EXERCISE OBJECTIVE >> When you spot the word "Gelb" in a line of the data below, copy that line.

Stored entries
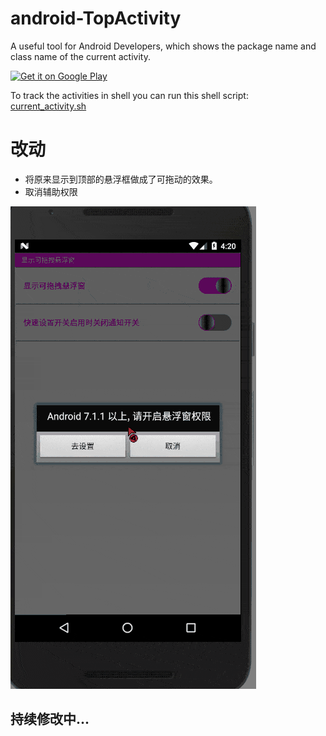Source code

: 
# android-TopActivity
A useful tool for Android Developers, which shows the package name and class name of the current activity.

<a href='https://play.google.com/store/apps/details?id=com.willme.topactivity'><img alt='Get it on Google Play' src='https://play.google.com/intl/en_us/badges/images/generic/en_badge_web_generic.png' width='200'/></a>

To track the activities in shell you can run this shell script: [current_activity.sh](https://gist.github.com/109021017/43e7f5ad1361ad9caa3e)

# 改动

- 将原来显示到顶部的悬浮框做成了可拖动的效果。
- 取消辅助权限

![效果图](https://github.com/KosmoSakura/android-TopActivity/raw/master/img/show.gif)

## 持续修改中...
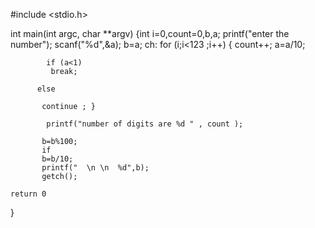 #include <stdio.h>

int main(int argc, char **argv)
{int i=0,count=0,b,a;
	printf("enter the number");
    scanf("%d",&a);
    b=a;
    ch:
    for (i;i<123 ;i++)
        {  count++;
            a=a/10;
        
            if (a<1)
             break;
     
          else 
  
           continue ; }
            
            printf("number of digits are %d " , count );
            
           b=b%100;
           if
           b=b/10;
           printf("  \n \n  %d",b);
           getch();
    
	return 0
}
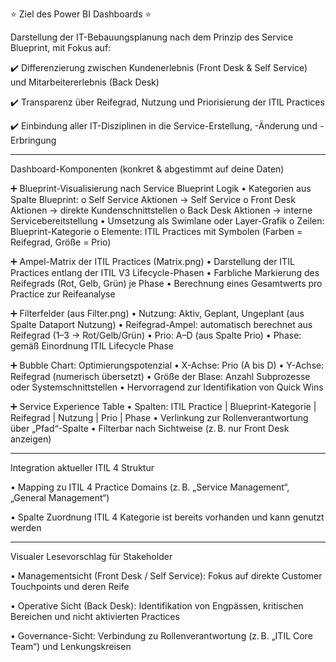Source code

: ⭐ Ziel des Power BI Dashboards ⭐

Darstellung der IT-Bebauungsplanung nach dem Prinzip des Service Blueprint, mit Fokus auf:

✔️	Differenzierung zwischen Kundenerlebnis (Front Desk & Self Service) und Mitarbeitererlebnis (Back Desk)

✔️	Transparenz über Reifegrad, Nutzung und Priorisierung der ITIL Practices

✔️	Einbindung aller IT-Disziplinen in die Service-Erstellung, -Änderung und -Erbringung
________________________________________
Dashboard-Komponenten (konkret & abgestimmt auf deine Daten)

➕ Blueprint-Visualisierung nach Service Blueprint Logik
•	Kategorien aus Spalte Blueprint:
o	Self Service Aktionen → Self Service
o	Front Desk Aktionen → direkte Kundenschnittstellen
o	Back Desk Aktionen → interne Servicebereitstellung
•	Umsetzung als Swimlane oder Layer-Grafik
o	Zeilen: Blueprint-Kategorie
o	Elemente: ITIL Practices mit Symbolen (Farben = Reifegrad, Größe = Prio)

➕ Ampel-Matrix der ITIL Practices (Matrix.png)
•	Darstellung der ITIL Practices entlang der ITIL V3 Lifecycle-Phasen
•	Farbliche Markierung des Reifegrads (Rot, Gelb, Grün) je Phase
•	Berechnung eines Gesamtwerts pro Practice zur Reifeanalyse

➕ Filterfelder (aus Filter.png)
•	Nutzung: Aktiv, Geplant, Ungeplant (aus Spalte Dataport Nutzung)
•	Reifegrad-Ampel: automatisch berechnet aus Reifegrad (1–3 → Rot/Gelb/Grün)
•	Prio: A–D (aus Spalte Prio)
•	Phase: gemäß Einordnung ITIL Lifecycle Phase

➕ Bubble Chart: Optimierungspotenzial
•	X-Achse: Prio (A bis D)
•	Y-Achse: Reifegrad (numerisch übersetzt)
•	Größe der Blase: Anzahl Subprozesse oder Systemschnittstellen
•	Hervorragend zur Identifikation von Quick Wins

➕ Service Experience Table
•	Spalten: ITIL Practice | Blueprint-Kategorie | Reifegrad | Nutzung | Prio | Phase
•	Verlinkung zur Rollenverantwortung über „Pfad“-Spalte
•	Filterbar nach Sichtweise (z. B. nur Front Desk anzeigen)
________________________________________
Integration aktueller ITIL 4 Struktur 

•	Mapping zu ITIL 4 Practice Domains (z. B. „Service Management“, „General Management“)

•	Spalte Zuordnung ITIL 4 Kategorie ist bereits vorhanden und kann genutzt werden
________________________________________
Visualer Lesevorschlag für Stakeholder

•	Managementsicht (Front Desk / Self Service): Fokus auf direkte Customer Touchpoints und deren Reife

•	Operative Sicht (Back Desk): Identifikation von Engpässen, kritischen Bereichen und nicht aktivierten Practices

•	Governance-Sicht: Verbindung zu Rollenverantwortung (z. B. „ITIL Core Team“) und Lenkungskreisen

SOLUTION TO THE EXERCISE >>
•	Farbliche Markierung des Reifegrads (Rot, Gelb, Grün) je Phase
•	Reifegrad-Ampel: automatisch berechnet aus Reifegrad (1–3 → Rot/Gelb/Grün)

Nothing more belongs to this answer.